Soundalike: a program for finding duplicate recordings in a music collection

derat · September 26, 2022, 8:35pm

Earlier this year, I wrote a command-line program unimaginatively named soundalike that uses chromaprint’s fpcalc utility to look for duplicate recordings within my music collection without talking to external services like AcoustID. It’s been working pretty well, so I figured I should finally get it into a state where other people can try it out.

The basic idea is that the program fingerprints all the audio files under a directory and then prints clusters of similar files:

% ./soundalike testdata
2022/09/26 16:03:23 Finished scanning 6 files
64/Fanfare for Space.mp3    0.47 MB  61.49 sec
orig/Fanfare for Space.mp3  2.35 MB  61.44 sec

64/Honey Bee.mp3    0.44 MB  57.16 sec
orig/Honey Bee.mp3  2.18 MB  57.10 sec

You can also do one-off comparisons between two files:

% soundalike -compare -compare-interval 100 instrumental.mp3 vocals.mp3
 100: 0.983
 200: 0.984
 300: 0.983
 400: 0.989
 500: 0.819
 600: 0.757
 700: 0.751
 800: 0.753
...

There are various flags for tweaking thresholds, ignoring false positives in later runs, etc.

If you’re interested in trying it out, I’ve uploaded precompiled binaries for Linux and Windows (x86-64) at https://github.com/derat/soundalike/releases/tag/v0.1. All of my usage so far has been on Linux, although I verified that it at least runs on Windows 10. I don’t know of any reason why it wouldn’t work on macOS, but there’s no precompiled version (yet?) since cross-compiling seems like a nightmare and I wouldn’t have a good way of testing it.

I’ve tried to document how to install and use the program in the README.md file. Note in particular that you’ll probably need to copy fpcalc or fpcalc.exe from a Chromaprint release to a location where soundalike can find it.

And if you run into any issues or have suggestions, please feel free to create an issue!

Anesidora · September 27, 2022, 2:33am

This is pretty cool. I wonder if you could measure the difference as permutation distance (as done in graph theory) to help you distinguish slight differences (like a different fade-out) from bigger differences (like a radio edit or a track in a beatmixed set).

This post explains how Endcrawl used this approach to measure differences in the order of on-screen credits at the end of different films.

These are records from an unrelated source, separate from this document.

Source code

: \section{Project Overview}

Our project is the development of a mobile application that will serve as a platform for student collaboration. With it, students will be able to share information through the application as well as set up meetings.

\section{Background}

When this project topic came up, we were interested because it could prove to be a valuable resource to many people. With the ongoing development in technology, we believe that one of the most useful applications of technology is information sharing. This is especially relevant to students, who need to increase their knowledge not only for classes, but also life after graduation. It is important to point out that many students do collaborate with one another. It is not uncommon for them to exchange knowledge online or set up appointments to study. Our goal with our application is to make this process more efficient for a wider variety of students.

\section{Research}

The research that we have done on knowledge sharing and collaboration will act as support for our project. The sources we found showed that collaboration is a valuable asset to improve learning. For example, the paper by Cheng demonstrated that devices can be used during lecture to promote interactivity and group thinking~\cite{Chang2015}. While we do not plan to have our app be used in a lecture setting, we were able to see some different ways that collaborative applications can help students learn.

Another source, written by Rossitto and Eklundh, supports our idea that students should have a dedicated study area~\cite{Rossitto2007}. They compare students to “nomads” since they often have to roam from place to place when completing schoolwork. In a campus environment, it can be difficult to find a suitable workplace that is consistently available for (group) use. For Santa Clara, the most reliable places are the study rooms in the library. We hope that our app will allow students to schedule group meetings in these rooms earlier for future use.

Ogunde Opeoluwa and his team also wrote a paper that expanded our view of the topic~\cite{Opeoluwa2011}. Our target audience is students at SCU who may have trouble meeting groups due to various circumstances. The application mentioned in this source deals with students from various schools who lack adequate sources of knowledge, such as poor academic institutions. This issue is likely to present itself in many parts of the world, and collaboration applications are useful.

derat · September 27, 2022, 1:23pm

Thanks, that Endcrawl post is interesting! I’m not sure how feasible it would be to use a similar approach when comparing recordings, though – I can’t think of any way to break a fingerprint up into nodes (analogous to the credits in the post) that could be put into a graph. Offset differences at the beginning of songs already make similarity comparisons pretty challenging, to the point where my code essentially just says ¯\_(ツ)_/¯ and brute-forces things by trying all possible alignments.

Just for fun, I tried comparing get lucky but beats 2 and 4 are swapped [CC] - YouTube against a 320 kbps CBR MP3 of the original recording (Daft Punk - Get Lucky (Official Audio) ft. Pharrell Williams, Nile Rodgers - YouTube). The similarity was only 0.424, though – I suspect that detecting swapped-beat remixes may not have been one of Chromaprint’s design goals.